Tidak dapatkah kita mematenkan
kurikulum saja. Misalkan Kurikulum Berbasis Potensi Daerah dan Moral, atau
Kurikulum berbasis Bakat Minat. Sehingga SDM yang menjadi output dari
sekolah-sekolah dapat secara langsung diserap oleh daerahnya masing-masing agar
mampu mengelola potensi daerah dengan bekal intelektual keterampilan dan budi
pekerti yang luhur. insyaAllah Negara ini akan maju.
Kemudian masalah komersialisasi
pendidikan yang menjerat kaum minoritas miskin di pedesaan. Kita harus segera
memberantasnya hingga ke akar terdalam. Lalu kita bangun sekolah gratis atau
sekolah social untuk para anak yatim, anak miskin, dan anak terlantar. Agar
mereka juga bisa merasakan betapa nikmatnya ilmu Allah.
Lalu masalah sekolah di perbatasan.
Kita harus membangun lebih banyak sekolah berkualitas dan merekrut tenaga
profesional dari alumni kampus yang mahir di bidang Pengembangan SDM. Minimal
mereka yang bergelar master digaji tinggi untuk membangun mereka yang di
perbatasan Negara atau di daerah yang terisolasi/pedalaman sekaligus. “Sekolah
untuk semua”. Tidak pilih kasih. Tidak untuk orang kaya dan putra bangsawan
saja. Karena kita telah mengenal “Taman Siswa”, bukan “Taman Siswa Kaya” .

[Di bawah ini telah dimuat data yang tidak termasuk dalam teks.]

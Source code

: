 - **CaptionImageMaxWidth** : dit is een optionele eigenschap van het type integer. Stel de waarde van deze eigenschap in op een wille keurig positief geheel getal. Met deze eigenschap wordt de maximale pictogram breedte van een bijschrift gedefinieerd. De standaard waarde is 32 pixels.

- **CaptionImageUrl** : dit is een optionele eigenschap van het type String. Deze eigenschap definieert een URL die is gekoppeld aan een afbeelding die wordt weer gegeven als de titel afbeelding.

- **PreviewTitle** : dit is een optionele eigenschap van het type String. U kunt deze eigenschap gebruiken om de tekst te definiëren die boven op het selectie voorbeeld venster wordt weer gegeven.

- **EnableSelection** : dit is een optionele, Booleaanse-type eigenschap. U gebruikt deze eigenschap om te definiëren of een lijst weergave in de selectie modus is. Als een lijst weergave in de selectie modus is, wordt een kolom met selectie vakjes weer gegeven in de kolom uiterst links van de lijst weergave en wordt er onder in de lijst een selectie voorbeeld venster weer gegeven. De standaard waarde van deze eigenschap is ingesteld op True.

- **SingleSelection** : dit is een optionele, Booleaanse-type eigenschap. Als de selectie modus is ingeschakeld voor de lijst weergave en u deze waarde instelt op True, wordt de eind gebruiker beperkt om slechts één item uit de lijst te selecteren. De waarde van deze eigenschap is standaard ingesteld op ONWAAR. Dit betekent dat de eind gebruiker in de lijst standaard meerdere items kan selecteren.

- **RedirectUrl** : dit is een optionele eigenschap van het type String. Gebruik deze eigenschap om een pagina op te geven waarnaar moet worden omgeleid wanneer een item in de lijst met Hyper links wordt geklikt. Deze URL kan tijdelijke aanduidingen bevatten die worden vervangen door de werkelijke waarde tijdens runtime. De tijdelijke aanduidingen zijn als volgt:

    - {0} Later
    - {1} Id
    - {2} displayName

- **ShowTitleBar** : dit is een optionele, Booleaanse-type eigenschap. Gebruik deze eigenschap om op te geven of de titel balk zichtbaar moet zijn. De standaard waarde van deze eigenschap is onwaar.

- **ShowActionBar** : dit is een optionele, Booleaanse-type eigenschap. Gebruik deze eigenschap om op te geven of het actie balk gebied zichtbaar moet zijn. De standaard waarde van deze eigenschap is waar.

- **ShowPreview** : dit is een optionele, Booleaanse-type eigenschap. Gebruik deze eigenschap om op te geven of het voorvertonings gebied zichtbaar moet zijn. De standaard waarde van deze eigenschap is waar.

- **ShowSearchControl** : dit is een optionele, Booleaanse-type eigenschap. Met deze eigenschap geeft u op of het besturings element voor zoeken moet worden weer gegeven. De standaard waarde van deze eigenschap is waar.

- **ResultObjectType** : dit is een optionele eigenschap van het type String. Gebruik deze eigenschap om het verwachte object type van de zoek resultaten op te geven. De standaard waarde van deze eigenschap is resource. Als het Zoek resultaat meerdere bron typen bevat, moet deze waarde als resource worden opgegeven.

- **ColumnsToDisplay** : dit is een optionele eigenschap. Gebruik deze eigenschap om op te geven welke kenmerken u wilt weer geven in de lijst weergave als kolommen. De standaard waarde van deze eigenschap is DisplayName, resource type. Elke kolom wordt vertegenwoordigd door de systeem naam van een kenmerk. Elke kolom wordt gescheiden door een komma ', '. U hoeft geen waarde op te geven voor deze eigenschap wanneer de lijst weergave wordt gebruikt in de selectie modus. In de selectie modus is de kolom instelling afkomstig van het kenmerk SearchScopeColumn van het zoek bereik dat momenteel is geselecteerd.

Dan masalah beasiswa, selayaknya
universitas sebagai tiang pendidikan dan kemajuan bangsa, memberikan ruang yang
luas bagi calon mahasiswa dan mahasiswa lulusan mereka untuk menikmati
pendidikan gratis guna nantinya disalurkan untuk membangun bangsa. Semua
kembali untuk nusa dan bangsa. Majulah Indonesiaku!